The regular end time is the point by which the item should have been returned. If it is returned later, the overrun period is calculated.

Multiple components

The overrun period can be calculated using different time components:

  • a full day
  • a week
  • a calendar day (any started day is counted in full)
  • an hour
  • a month
  • a year

This lets you choose the right component for every situation.

“Greedy” method

We look at how much additional time was used and check whether there is already a larger time component for it, such as a week. If not, we use a smaller component, such as a day. This allows us to cover the entire overrun period step by step.

Cost per component

Each time component has a defined price. Sometimes there are different prices for certain days, such as a surcharge for weekends or public holidays. The sum of these components forms the overrun amount.

Examples

Assumed overrun period: 3 days and 4 hours.

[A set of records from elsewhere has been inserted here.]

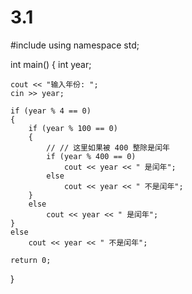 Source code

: # 3.1
#include <iostream>
using namespace std;
 
int main()
{
    int year;
 
    cout << "输入年份: ";
    cin >> year;
 
    if (year % 4 == 0)
    {
        if (year % 100 == 0)
        {
            // // 这里如果被 400 整除是闰年
            if (year % 400 == 0)
                cout << year << " 是闰年";
            else
                cout << year << " 不是闰年";
        }
        else
            cout << year << " 是闰年";
    }
    else
        cout << year << " 不是闰年";
 
    return 0;
}
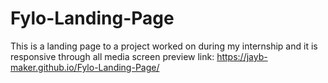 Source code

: # Fylo-Landing-Page
This is a landing page to a project worked on during my internship and it is responsive through all media screen
preview link: https://jayb-maker.github.io/Fylo-Landing-Page/

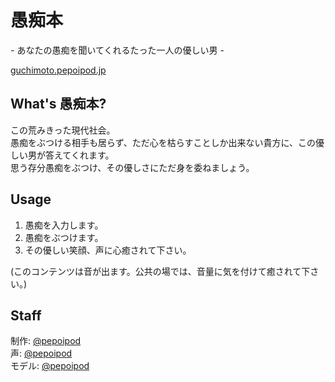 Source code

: # 愚痴本
\- あなたの愚痴を聞いてくれるたった一人の優しい男 \-

[guchimoto.pepoipod.jp](http://guchimoto.pepoipod.jp)

## What's  愚痴本?

この荒みきった現代社会。    
愚痴をぶつける相手も居らず、ただ心を枯らすことしか出来ない貴方に、この優しい男が答えてくれます。    
思う存分愚痴をぶつけ、その優しさにただ身を委ねましょう。

## Usage

1. 愚痴を入力します。
2. 愚痴をぶつけます。
3. その優しい笑顔、声に心癒されて下さい。


(このコンテンツは音が出ます。公共の場では、音量に気を付けて癒されて下さい。)


## Staff

制作: [@pepoipod](https://github.com/pepoipod/)    
声: [@pepoipod](https://github.com/pepoipod/)    
モデル: [@pepoipod](https://github.com/pepoipod/)    
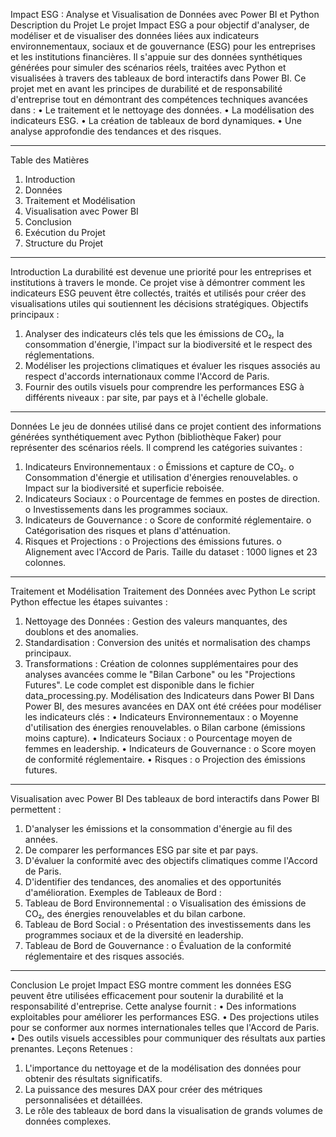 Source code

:Impact ESG : Analyse et Visualisation de Données avec Power BI et Python
Description du Projet
Le projet Impact ESG a pour objectif d'analyser, de modéliser et de visualiser des données liées aux indicateurs environnementaux, sociaux et de gouvernance (ESG) pour les entreprises et les institutions financières. Il s'appuie sur des données synthétiques générées pour simuler des scénarios réels, traitées avec Python et visualisées à travers des tableaux de bord interactifs dans Power BI.
Ce projet met en avant les principes de durabilité et de responsabilité d'entreprise tout en démontrant des compétences techniques avancées dans :
•	Le traitement et le nettoyage des données.
•	La modélisation des indicateurs ESG.
•	La création de tableaux de bord dynamiques.
•	Une analyse approfondie des tendances et des risques.
________________________________________
Table des Matières
1.	Introduction
2.	Données
3.	Traitement et Modélisation
4.	Visualisation avec Power BI
5.	Conclusion
6.	Exécution du Projet
7.	Structure du Projet
________________________________________
Introduction
La durabilité est devenue une priorité pour les entreprises et institutions à travers le monde. Ce projet vise à démontrer comment les indicateurs ESG peuvent être collectés, traités et utilisés pour créer des visualisations utiles qui soutiennent les décisions stratégiques.
Objectifs principaux :
1.	Analyser des indicateurs clés tels que les émissions de CO₂, la consommation d'énergie, l'impact sur la biodiversité et le respect des réglementations.
2.	Modéliser les projections climatiques et évaluer les risques associés au respect d'accords internationaux comme l'Accord de Paris.
3.	Fournir des outils visuels pour comprendre les performances ESG à différents niveaux : par site, par pays et à l'échelle globale.
________________________________________
Données
Le jeu de données utilisé dans ce projet contient des informations générées synthétiquement avec Python (bibliothèque Faker) pour représenter des scénarios réels. Il comprend les catégories suivantes :
1.	Indicateurs Environnementaux :
o	Émissions et capture de CO₂.
o	Consommation d'énergie et utilisation d'énergies renouvelables.
o	Impact sur la biodiversité et superficie reboisée.
2.	Indicateurs Sociaux :
o	Pourcentage de femmes en postes de direction.
o	Investissements dans les programmes sociaux.
3.	Indicateurs de Gouvernance :
o	Score de conformité réglementaire.
o	Catégorisation des risques et plans d'atténuation.
4.	Risques et Projections :
o	Projections des émissions futures.
o	Alignement avec l'Accord de Paris.
Taille du dataset : 1000 lignes et 23 colonnes.
________________________________________
Traitement et Modélisation
Traitement des Données avec Python
Le script Python effectue les étapes suivantes :
1.	Nettoyage des Données : Gestion des valeurs manquantes, des doublons et des anomalies.
2.	Standardisation : Conversion des unités et normalisation des champs principaux.
3.	Transformations : Création de colonnes supplémentaires pour des analyses avancées comme le "Bilan Carbone" ou les "Projections Futures".
Le code complet est disponible dans le fichier data_processing.py.
Modélisation des Indicateurs dans Power BI
Dans Power BI, des mesures avancées en DAX ont été créées pour modéliser les indicateurs clés :
•	Indicateurs Environnementaux :
o	Moyenne d'utilisation des énergies renouvelables.
o	Bilan carbone (émissions moins capture).
•	Indicateurs Sociaux :
o	Pourcentage moyen de femmes en leadership.
•	Indicateurs de Gouvernance :
o	Score moyen de conformité réglementaire.
•	Risques :
o	Projection des émissions futures.
________________________________________
Visualisation avec Power BI
Des tableaux de bord interactifs dans Power BI permettent :
1.	D'analyser les émissions et la consommation d'énergie au fil des années.
2.	De comparer les performances ESG par site et par pays.
3.	D'évaluer la conformité avec des objectifs climatiques comme l'Accord de Paris.
4.	D'identifier des tendances, des anomalies et des opportunités d'amélioration.
Exemples de Tableaux de Bord :
1.	Tableau de Bord Environnemental :
o	Visualisation des émissions de CO₂, des énergies renouvelables et du bilan carbone.
2.	Tableau de Bord Social :
o	Présentation des investissements dans les programmes sociaux et de la diversité en leadership.
3.	Tableau de Bord de Gouvernance :
o	Évaluation de la conformité réglementaire et des risques associés.
________________________________________
Conclusion
Le projet Impact ESG montre comment les données ESG peuvent être utilisées efficacement pour soutenir la durabilité et la responsabilité d'entreprise. Cette analyse fournit :
•	Des informations exploitables pour améliorer les performances ESG.
•	Des projections utiles pour se conformer aux normes internationales telles que l'Accord de Paris.
•	Des outils visuels accessibles pour communiquer des résultats aux parties prenantes.
Leçons Retenues :
1.	L'importance du nettoyage et de la modélisation des données pour obtenir des résultats significatifs.
2.	La puissance des mesures DAX pour créer des métriques personnalisées et détaillées.
3.	Le rôle des tableaux de bord dans la visualisation de grands volumes de données complexes.
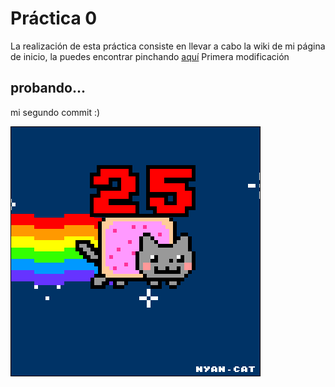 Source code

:  # Práctica 0
La realización de esta práctica consiste en llevar a cabo la wiki de mi página de inicio, la puedes encontrar pinchando [aquí](https://github.com/saraft31/LTAW-Practicas/wiki)
Primera modificación

## probando...
mi segundo commit :)

![](Ejercicio2-img1.gif)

  • A component for one day costs 10 euros.
  • Another component for one hour costs 1 euro.

The calculation is:

  • 3 days × 10 euros = 30 euros
  • 4 hours × 1 euro = 4 euros

Total: 34 euros for the overrun period.

Calendar day

When calculating a calendar day, every started day is counted in full. So if someone rents from Monday at 11:30 a.m. until Tuesday at 12:30 p.m., this counts as 2 calendar days, even though it is only slightly more than 24 hours.

Other time units

If you only have a component for one day, but the customer returns five hours late, you can simply charge a full day if no other component has been configured. If hourly billing were also available, however, the 5 hours would be billed. This therefore depends on the defined components.

Why the

system is designed this way

  • Flexibility: Whether someone is only a few minutes late or many days late, there is always a suitable time component.
  • Fairness: Someone who only exceeds the rental period briefly pays less than someone who rents for several extra days.
  • Clarity: The billing is divided into different components so it is clear how the additional amount is made up.

Conclusion

The overrun calculation is created when the agreed rental period is exceeded. Each additional time span is covered using defined time components. Each component has its fixed price. Depending on how long the additional time lasts, one or more of these components are added together. The result is the overrun amount that you pay in addition to the normal rental costs.